What this task involves: Write out exactly the first lines of the listing, ending on the line that contains "- Multi-Commmit Linters".

Records for this task:
▬▬▬▬▬▬
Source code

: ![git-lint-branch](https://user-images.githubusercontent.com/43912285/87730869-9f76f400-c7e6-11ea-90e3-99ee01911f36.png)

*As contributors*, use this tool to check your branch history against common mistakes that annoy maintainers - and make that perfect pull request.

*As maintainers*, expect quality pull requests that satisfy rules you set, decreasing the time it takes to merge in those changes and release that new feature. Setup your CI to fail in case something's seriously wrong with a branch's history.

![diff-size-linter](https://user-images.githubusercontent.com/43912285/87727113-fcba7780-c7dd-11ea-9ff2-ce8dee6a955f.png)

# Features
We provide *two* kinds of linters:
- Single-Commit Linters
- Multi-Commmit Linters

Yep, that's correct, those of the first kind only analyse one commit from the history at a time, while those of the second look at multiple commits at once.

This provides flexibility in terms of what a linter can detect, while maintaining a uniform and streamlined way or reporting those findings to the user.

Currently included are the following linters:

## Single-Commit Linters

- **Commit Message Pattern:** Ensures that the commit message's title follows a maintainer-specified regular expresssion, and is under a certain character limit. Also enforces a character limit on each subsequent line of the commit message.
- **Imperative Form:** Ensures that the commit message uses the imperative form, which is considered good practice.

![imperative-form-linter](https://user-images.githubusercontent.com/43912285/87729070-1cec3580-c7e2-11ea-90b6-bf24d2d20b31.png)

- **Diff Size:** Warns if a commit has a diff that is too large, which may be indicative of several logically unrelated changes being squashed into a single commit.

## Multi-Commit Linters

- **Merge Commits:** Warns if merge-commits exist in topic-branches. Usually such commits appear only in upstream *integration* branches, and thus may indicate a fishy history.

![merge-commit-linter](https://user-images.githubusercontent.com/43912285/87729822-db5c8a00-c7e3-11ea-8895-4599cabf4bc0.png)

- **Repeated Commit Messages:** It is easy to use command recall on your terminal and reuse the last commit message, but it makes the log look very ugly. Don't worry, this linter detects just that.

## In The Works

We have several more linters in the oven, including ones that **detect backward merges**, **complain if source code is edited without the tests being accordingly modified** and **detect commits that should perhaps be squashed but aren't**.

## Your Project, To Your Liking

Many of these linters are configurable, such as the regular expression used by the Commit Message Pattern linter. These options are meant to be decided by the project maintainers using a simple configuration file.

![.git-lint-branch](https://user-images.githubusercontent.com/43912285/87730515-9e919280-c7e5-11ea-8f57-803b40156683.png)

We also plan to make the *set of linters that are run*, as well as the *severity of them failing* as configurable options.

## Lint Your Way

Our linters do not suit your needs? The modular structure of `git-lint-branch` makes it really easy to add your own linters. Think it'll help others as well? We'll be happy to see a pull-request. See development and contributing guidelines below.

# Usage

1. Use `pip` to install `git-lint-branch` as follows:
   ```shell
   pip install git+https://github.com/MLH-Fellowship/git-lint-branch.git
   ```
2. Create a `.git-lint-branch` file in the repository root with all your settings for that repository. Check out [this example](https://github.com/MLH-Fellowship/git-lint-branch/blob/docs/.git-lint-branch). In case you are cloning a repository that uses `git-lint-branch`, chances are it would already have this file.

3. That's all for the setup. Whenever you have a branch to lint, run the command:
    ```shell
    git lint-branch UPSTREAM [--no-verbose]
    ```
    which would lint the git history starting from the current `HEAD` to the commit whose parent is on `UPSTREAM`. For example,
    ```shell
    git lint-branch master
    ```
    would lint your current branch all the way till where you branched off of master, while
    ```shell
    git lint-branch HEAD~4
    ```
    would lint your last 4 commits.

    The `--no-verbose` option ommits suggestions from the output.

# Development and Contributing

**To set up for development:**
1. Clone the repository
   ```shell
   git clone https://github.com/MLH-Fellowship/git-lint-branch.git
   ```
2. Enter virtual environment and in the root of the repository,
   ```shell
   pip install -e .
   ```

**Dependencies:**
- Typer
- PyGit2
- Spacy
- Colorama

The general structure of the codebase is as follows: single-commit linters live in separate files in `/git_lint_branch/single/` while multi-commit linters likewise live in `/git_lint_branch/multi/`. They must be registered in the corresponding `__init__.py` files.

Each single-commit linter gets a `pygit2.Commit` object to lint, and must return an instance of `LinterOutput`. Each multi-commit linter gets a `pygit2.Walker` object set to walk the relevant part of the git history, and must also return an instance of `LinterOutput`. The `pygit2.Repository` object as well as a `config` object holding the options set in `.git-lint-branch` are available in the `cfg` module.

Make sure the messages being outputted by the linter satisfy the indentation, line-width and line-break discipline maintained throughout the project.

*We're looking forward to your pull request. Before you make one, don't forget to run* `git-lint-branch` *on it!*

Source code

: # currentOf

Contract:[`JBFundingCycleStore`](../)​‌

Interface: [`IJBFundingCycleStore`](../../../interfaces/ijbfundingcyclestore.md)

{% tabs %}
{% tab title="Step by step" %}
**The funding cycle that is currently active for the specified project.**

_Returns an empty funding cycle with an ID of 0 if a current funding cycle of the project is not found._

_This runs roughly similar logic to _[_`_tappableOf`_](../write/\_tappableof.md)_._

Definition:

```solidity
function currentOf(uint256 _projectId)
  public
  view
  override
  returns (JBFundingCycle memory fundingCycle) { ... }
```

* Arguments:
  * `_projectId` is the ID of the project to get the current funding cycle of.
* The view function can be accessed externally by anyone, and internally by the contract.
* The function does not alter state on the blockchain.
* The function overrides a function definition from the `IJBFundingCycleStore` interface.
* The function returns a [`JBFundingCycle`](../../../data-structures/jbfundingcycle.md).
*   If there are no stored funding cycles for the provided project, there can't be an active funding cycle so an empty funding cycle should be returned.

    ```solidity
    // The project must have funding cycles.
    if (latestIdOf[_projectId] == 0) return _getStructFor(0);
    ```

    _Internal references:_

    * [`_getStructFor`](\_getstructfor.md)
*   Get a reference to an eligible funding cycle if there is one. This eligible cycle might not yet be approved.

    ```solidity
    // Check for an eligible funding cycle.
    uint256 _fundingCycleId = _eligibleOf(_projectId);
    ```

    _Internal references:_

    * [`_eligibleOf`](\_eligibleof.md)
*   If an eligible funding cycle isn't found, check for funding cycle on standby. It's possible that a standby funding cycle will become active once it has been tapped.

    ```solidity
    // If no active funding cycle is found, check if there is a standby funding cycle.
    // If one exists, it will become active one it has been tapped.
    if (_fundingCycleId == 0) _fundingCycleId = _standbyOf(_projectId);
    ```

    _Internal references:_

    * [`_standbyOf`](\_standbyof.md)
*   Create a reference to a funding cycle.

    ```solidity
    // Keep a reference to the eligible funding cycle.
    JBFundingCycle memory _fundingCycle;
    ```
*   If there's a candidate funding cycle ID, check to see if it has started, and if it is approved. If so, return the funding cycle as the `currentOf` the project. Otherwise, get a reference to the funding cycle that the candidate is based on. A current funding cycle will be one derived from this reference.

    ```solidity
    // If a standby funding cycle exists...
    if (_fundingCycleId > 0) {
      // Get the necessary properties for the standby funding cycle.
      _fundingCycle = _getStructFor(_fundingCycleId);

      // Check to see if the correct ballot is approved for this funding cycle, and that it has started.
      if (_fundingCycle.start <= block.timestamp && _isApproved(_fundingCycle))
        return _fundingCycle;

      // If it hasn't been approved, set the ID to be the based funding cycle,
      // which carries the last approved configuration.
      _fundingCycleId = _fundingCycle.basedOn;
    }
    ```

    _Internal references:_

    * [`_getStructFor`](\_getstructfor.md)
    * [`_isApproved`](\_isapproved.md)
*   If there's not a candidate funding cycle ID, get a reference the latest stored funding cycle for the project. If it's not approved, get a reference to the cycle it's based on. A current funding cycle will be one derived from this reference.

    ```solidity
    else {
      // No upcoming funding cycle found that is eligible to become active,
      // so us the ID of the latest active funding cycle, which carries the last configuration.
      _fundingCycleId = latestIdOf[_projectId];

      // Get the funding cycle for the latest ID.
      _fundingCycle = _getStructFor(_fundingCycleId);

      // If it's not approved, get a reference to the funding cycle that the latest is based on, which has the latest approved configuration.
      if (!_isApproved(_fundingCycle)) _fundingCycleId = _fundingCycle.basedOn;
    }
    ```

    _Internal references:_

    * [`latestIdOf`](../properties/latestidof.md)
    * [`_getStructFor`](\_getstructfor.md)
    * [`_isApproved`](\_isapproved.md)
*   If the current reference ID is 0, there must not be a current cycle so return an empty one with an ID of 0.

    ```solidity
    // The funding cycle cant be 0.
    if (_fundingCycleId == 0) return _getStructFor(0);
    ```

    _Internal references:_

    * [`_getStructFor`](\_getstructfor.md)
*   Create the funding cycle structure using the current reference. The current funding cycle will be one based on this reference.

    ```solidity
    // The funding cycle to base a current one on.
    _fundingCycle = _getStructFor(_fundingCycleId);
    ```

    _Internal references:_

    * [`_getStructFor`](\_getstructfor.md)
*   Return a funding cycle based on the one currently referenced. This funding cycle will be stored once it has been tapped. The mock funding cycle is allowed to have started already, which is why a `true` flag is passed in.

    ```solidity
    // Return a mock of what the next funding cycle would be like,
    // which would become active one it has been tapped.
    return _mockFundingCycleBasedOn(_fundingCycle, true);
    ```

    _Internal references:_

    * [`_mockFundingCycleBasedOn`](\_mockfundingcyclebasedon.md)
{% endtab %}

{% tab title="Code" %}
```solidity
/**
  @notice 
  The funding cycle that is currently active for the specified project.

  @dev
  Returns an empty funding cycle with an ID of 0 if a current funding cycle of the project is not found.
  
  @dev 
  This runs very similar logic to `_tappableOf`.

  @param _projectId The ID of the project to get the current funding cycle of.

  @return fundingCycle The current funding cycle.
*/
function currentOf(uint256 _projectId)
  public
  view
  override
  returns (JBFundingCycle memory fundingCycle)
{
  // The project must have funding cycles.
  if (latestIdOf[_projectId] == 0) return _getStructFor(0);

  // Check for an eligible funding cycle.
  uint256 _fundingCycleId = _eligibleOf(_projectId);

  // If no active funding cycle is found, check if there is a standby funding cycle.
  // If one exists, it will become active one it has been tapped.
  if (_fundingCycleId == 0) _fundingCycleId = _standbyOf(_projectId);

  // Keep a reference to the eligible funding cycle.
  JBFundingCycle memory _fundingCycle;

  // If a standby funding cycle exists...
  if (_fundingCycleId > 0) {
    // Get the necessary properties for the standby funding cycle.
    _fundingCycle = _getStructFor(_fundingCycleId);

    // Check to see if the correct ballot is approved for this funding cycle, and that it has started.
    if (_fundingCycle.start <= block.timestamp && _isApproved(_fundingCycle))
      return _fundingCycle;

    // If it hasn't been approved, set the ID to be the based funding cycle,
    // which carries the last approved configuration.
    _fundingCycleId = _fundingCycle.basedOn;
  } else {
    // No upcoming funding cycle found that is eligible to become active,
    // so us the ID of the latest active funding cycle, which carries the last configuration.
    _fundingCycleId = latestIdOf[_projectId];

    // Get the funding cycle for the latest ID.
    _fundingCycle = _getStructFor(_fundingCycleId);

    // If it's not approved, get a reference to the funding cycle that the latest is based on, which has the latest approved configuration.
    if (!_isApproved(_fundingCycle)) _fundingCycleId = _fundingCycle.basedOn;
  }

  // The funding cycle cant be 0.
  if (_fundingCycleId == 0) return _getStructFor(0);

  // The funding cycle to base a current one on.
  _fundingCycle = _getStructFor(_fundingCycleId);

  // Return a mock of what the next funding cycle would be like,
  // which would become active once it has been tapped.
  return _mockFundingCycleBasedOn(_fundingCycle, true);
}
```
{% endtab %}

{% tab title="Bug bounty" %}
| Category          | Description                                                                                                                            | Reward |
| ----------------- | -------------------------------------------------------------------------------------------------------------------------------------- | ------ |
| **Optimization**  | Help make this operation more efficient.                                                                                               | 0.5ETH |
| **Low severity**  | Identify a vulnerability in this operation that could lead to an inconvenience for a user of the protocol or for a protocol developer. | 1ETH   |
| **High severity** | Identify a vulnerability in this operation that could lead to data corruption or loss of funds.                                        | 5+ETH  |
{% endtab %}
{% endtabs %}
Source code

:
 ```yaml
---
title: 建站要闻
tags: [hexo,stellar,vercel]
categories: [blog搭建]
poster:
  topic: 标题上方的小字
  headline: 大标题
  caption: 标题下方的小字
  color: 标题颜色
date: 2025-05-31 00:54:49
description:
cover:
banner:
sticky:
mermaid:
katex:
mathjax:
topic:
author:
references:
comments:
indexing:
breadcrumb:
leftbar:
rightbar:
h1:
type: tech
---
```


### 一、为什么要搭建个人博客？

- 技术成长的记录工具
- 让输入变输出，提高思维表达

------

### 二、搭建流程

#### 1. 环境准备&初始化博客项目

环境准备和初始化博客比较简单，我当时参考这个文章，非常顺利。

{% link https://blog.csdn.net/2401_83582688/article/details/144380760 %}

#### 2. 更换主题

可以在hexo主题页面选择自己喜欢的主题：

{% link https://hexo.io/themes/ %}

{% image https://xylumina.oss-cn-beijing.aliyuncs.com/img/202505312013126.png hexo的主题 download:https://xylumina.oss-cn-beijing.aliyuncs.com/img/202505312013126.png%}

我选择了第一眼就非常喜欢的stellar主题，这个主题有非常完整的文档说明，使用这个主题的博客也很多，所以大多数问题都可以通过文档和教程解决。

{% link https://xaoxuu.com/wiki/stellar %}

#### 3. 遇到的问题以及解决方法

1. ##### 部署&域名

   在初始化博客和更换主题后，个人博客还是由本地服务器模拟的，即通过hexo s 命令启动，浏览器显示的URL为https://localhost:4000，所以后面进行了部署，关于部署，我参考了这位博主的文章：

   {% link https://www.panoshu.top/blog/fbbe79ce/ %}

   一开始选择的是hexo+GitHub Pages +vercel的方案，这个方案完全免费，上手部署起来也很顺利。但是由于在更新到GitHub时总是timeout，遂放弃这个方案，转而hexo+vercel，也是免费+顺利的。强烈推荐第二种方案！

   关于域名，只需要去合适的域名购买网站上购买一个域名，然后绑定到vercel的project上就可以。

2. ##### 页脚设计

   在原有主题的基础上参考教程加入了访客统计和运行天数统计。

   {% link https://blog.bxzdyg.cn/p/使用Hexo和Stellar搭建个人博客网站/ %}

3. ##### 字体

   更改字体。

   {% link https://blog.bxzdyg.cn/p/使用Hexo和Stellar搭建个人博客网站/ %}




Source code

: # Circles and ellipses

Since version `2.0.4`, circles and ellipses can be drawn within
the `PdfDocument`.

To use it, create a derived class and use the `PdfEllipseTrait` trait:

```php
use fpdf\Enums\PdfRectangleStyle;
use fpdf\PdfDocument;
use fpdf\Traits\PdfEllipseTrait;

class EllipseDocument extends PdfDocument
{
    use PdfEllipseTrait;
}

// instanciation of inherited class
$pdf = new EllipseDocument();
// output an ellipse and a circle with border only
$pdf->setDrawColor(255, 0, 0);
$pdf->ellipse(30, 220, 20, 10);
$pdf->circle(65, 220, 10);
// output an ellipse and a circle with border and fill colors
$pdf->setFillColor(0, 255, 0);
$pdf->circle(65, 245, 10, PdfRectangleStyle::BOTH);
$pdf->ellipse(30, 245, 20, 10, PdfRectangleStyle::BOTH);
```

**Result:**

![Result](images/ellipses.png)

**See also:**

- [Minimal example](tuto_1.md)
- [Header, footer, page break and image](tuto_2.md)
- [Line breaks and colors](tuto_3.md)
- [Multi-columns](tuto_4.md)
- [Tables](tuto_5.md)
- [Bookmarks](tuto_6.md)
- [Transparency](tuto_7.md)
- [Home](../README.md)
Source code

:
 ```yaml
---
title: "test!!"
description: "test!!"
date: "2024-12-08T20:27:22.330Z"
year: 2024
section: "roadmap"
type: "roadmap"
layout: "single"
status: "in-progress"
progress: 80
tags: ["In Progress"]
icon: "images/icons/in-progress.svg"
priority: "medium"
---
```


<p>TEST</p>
▬▬▬▬▬▬
Task answer:
Source code

: ![git-lint-branch](https://user-images.githubusercontent.com/43912285/87730869-9f76f400-c7e6-11ea-90e3-99ee01911f36.png)

*As contributors*, use this tool to check your branch history against common mistakes that annoy maintainers - and make that perfect pull request.

*As maintainers*, expect quality pull requests that satisfy rules you set, decreasing the time it takes to merge in those changes and release that new feature. Setup your CI to fail in case something's seriously wrong with a branch's history.

![diff-size-linter](https://user-images.githubusercontent.com/43912285/87727113-fcba7780-c7dd-11ea-9ff2-ce8dee6a955f.png)

# Features
We provide *two* kinds of linters:
- Single-Commit Linters
- Multi-Commmit Linters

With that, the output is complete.